The nature of business organisation has changed over recent decades. There has been a marked 'de-industrialisation' and growth of the service sector. Corporations have become more dependent on each other in the new network economy, and some have started to reflect on their obligations as 'corporate citizens'. Their main challenge is to develop new business ethics to balance societal and economical aims, but this is of course a difficult and slowly developing process. A clear example in our research material of a corporation that has made remarkable progress in this direction is the Finnish marketing firm Kesko:

Kesko is the first Nordic corporation to announce its commitment to the 'Social Accountability 8000' standard. Based on International Labour Organisation Conventions, the United Nations Convention on the Rights of the Child and the Universal Declaration of Human Rights, this was published in 1997 by the US-based Council on Economic Priorities, now Social Accountability International. The standard is expected to become general quickly, to complement quality and environmental standards. Kesko considers itself indirectly responsible for social and ethical issues related to the production of the goods it sells. It also pays special attention to its employees. For example, discrimination against any employee in respect of race, colour, sex, religion, political opinion, national extraction, social origin or comparable reason is forbidden. A safe and healthy working environment is provided. No employee is to be subject to any physical, psychological or sexual harassment, punishment or abuse. 'Kesko has always tried to be a good citizen' stated the manager of environmental policy in the leading newspaper Helsingin Sanomat (6 August 2000). (Focus group, Finland)

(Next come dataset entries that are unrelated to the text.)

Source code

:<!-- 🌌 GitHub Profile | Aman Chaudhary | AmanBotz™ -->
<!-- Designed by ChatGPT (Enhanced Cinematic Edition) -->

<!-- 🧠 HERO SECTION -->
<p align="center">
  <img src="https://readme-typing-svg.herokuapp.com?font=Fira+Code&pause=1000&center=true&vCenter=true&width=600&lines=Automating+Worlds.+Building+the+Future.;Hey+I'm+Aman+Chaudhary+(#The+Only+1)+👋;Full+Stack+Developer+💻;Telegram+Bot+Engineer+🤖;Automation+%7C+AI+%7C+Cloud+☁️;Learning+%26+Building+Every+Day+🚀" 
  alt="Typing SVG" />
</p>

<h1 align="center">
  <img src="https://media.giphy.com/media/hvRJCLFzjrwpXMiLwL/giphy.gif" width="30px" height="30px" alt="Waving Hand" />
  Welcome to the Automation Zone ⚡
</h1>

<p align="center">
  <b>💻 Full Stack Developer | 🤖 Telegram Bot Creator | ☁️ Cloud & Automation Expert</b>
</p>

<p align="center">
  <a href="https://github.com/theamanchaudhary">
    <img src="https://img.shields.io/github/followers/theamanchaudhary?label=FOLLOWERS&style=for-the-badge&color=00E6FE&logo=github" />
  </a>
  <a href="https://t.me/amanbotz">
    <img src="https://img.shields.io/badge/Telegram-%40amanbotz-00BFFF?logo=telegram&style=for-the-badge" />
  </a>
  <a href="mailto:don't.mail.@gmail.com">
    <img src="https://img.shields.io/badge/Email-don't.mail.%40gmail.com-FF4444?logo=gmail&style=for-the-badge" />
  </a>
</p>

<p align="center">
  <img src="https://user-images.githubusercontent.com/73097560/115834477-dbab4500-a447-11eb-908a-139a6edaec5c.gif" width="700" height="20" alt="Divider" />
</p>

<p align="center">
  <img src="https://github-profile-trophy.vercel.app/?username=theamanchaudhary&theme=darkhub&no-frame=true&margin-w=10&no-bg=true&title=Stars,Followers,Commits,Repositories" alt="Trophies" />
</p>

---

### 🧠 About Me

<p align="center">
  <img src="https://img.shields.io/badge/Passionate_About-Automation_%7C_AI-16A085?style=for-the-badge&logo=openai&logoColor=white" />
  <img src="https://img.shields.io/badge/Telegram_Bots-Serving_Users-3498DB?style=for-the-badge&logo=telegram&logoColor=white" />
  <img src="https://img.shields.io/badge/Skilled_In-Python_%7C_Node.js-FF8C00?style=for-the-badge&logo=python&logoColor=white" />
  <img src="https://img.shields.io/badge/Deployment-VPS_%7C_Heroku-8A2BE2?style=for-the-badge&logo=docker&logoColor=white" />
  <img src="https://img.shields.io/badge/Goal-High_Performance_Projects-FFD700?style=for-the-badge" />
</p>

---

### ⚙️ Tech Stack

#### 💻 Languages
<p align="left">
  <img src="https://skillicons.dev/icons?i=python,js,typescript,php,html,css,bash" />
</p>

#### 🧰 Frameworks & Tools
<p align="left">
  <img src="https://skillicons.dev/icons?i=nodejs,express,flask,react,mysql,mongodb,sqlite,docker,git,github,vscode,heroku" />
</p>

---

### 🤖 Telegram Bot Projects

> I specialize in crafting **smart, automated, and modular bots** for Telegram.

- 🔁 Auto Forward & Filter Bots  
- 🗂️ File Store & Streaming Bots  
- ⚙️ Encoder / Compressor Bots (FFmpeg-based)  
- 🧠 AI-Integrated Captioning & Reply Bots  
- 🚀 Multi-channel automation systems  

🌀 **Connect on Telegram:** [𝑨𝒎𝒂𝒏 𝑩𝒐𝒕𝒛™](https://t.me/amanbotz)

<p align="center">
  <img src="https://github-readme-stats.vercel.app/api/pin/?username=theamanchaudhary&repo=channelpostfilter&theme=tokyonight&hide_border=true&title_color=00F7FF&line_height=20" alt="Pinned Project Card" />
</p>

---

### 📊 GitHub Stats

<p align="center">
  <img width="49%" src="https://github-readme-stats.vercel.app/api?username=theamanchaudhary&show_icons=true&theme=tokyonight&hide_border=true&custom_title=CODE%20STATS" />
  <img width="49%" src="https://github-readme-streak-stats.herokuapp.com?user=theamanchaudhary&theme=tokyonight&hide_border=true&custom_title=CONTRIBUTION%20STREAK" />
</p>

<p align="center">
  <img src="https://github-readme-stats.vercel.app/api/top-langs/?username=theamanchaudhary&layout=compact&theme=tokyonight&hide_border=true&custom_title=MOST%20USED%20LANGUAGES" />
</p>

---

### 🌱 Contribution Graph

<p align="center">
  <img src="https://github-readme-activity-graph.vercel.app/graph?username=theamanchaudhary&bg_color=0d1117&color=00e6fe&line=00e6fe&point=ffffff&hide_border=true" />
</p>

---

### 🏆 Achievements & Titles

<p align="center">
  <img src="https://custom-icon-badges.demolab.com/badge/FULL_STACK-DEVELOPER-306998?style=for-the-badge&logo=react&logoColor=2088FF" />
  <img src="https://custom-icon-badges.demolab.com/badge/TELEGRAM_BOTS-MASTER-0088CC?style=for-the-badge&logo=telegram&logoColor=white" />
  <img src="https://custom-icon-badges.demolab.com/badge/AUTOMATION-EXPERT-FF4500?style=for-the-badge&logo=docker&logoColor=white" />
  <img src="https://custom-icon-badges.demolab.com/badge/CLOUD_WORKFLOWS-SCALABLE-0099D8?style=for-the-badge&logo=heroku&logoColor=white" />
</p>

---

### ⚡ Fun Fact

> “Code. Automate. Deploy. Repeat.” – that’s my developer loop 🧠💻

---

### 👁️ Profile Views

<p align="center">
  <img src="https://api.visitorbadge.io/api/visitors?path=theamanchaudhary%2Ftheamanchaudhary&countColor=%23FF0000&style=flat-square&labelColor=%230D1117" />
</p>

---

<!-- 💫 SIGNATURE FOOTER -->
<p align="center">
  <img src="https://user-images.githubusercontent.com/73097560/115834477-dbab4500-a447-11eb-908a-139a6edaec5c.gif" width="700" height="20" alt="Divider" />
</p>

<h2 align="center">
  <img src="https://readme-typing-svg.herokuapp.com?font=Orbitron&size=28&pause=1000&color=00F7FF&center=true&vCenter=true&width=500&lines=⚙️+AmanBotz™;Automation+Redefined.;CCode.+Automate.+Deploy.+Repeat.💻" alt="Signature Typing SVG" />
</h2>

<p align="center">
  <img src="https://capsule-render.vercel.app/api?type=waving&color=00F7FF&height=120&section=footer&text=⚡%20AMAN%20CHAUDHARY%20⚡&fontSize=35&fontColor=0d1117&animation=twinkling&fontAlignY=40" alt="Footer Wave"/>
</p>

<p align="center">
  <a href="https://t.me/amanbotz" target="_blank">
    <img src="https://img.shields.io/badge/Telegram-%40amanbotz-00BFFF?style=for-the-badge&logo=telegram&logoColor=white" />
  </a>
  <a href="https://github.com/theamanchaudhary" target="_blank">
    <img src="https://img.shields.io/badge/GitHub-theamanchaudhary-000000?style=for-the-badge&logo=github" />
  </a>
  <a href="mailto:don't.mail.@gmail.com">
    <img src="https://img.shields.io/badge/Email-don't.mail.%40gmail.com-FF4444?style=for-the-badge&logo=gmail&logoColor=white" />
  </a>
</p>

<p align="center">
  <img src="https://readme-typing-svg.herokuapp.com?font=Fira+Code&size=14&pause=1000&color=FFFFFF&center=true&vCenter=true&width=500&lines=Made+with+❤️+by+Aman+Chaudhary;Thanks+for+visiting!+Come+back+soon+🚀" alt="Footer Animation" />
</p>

But there are also marked changes within corporations. On the one hand unions have lost members and influence. On the other hand, hierarchical organisation has been decentralised, allowing a greater autonomy for teams and individual workers on the shop floor. All ourPage 65 expert groups reported that flatter organisation required new policies for human resource development and training in employees' communicative skills. Spain and Belgium reported in more detail the emergence of teamwork in corporations and Belgium provided an example of a radical alternative, a workers co-operative that tries to escape market imperatives to manage their business collectively. Slovenia reports on a non-profit organisation SOCIUS, established by 18 successful large companies to encourage the development of learning organisations, and also mention ELES20, a national company for the production and distribution of electricity:

A training centre established by ELES provides the employees with the opportunities for formal, non-formal and informal education and learning. Formal education is necessary to meet the professional requirements of work and professional innovations, but the need of the employed to have access to knowledge that is not directly related to their jobs is recognised as well. The centre for autonomous learning gives this opportunity. The training centre also enables access to learning to the members of their employees 'families and to the local population. By doing this it improves access to education while at the same time helping to strengthen the ties between the company and local environment. A representative of the training centre describes its concept as follows:

[...] this ever growing demand for professionalism in the workplace makes people realise that they have a shortfall in certain fields [.... W]e offer them training that is non-formal, and informal, too. That means, that we make available, not only knowledge needed for the job, but also some other things [.... I]n that way we support learning and enhance possibilities for people to become active not only in their personal life but also in their social life. We also invite the families of our employees to our centre. (Focus group, Belgium)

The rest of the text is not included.